One inconsistency with that is their estimates for electricity-related losses climb from 26.16 quads to 29.43 quads. Unless all our infrastructure is expected to degrade and become a lot less efficient, this climb would imply that the U.S.will be generating about 10 more quads of electricity…

Probably the figure that will shock the most is their projection that use of motor gasoline will drop from 16.04 quads in 2014 to 12.09 quads by 2040. They really expect that to happen at the same time as the economy grows from $14.232 trillion to $26.670 trillion? While population grows from 317 million to 380.5 million people?

Well, okay… lots to work with, it seems!

5 responses to “The DOE Annual Energy Report for the USA is here!

  1. Maybe they assumed a 20 to 25 % reduction in per capita transport energy, and much higher utilization of plug in hybrids? If gasoline prices skyrocket by 2030 (as I think they will), this may be a very reasonable outcome.

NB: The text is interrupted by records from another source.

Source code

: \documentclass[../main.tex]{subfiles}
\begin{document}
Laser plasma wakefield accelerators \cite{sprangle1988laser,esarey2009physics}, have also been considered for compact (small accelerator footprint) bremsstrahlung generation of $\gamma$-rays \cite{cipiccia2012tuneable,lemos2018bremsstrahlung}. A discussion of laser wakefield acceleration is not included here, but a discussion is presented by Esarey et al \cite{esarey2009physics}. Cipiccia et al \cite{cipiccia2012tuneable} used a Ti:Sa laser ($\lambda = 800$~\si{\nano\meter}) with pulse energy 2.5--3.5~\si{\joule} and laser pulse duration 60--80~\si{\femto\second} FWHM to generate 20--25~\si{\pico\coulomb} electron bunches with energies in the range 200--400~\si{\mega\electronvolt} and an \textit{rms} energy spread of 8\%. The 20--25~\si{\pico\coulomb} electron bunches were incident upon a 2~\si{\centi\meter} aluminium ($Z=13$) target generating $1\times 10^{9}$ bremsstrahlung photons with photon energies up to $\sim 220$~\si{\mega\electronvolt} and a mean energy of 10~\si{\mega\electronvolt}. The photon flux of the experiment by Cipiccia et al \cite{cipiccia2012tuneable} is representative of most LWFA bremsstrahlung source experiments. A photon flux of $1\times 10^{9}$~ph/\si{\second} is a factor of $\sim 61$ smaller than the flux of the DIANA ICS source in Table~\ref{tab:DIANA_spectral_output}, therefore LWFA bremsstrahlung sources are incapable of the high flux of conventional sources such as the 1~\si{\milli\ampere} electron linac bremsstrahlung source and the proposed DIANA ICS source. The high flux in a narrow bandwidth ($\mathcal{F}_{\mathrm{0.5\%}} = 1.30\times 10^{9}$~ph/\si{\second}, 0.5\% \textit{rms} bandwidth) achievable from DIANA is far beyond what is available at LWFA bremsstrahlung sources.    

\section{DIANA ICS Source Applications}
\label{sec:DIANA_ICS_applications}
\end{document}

  2. Hiya Fernando! Well, if per capita income tracks the doubling of GDP (well… it might…) we’ll all be able to afford gas even if it hits European levels!

  3. thomas if you mean gasoline it only requires putting the vehicle fleet on a diet. If you mean natural gas, I’m afraid Americans need to learn to live in much smaller dwellings. I live in a nice area and we seldom see any housing larger than 2000 square feet. The typical area is probably about 1400 square feet.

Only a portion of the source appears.